The Soil Moisture and Ocean Salinity (SMOS) and Aquarius satellite missions have produced the first sea-surface salinity (SSS) maps from space. The quality of the retrieved SSS must be assessed, in terms of its validation against sparse ground truth, but also in terms of its ability to detect and characterize geophysical processes, such as mesoscale features. Such characterization is sometimes elusive due to the presence of noise and processing artifacts that continue to affect state-of-the-art remote sensing SSS maps. A new method, based on singularity analysis, is proposed to contribute to the assessment of the geophysical characteristics of such maps.
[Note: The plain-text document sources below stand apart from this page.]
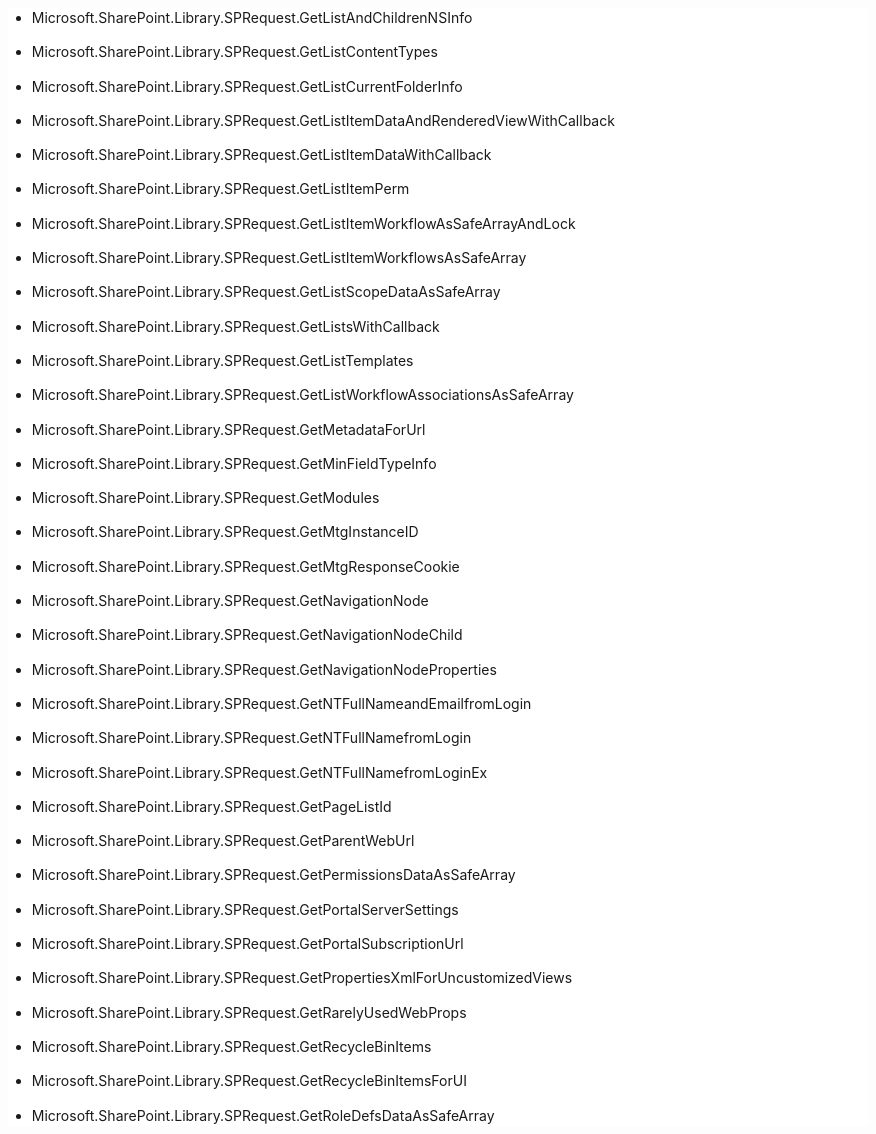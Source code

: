 -   Microsoft.SharePoint.Library.SPRequest.GetListAndChildrenNSInfo  
  
-   Microsoft.SharePoint.Library.SPRequest.GetListContentTypes  
  
-   Microsoft.SharePoint.Library.SPRequest.GetListCurrentFolderInfo  
  
-   Microsoft.SharePoint.Library.SPRequest.GetListItemDataAndRenderedViewWithCallback  
  
-   Microsoft.SharePoint.Library.SPRequest.GetListItemDataWithCallback  
  
-   Microsoft.SharePoint.Library.SPRequest.GetListItemPerm  
  
-   Microsoft.SharePoint.Library.SPRequest.GetListItemWorkflowAsSafeArrayAndLock  
  
-   Microsoft.SharePoint.Library.SPRequest.GetListItemWorkflowsAsSafeArray  
  
-   Microsoft.SharePoint.Library.SPRequest.GetListScopeDataAsSafeArray  
  
-   Microsoft.SharePoint.Library.SPRequest.GetListsWithCallback  
  
-   Microsoft.SharePoint.Library.SPRequest.GetListTemplates  
  
-   Microsoft.SharePoint.Library.SPRequest.GetListWorkflowAssociationsAsSafeArray  
  
-   Microsoft.SharePoint.Library.SPRequest.GetMetadataForUrl  
  
-   Microsoft.SharePoint.Library.SPRequest.GetMinFieldTypeInfo  
  
-   Microsoft.SharePoint.Library.SPRequest.GetModules  
  
-   Microsoft.SharePoint.Library.SPRequest.GetMtgInstanceID  
  
-   Microsoft.SharePoint.Library.SPRequest.GetMtgResponseCookie  
  
-   Microsoft.SharePoint.Library.SPRequest.GetNavigationNode  
  
-   Microsoft.SharePoint.Library.SPRequest.GetNavigationNodeChild  
  
-   Microsoft.SharePoint.Library.SPRequest.GetNavigationNodeProperties  
  
-   Microsoft.SharePoint.Library.SPRequest.GetNTFullNameandEmailfromLogin  
  
-   Microsoft.SharePoint.Library.SPRequest.GetNTFullNamefromLogin  
  
-   Microsoft.SharePoint.Library.SPRequest.GetNTFullNamefromLoginEx  
  
-   Microsoft.SharePoint.Library.SPRequest.GetPageListId  
  
-   Microsoft.SharePoint.Library.SPRequest.GetParentWebUrl  
  
-   Microsoft.SharePoint.Library.SPRequest.GetPermissionsDataAsSafeArray  
  
-   Microsoft.SharePoint.Library.SPRequest.GetPortalServerSettings  
  
-   Microsoft.SharePoint.Library.SPRequest.GetPortalSubscriptionUrl  
  
-   Microsoft.SharePoint.Library.SPRequest.GetPropertiesXmlForUncustomizedViews  
  
-   Microsoft.SharePoint.Library.SPRequest.GetRarelyUsedWebProps  
  
-   Microsoft.SharePoint.Library.SPRequest.GetRecycleBinItems  
  
-   Microsoft.SharePoint.Library.SPRequest.GetRecycleBinItemsForUI  
  
-   Microsoft.SharePoint.Library.SPRequest.GetRoleDefsDataAsSafeArray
Singularity analysis can be used to directly assess the spatial consistency of the SSS fields and to improve the estimation of the wavenumber spectra slope through a new method, the singularity power spectra (SPS). To demonstrate the SPS performance and utility, we applied SPS to different gridded SSS maps, such as SMOS and Aquarius high-level products, the output of a numerical simulation, in situ reanalysis, and climatology, as well as to other sea-surface temperature products for reference. The singularity analysis and SPS methods reveal that both the SMOS level 4 and the Aquarius combined active passive products are both able to describe the geometry of the existing geophysical structures and provide consistent spectral slopes. This paper demonstrates that beyond the remaining sources of uncertainty in remote sensing SSS products, valuable dynamical information on the ocean state can be extracted from these SSS products.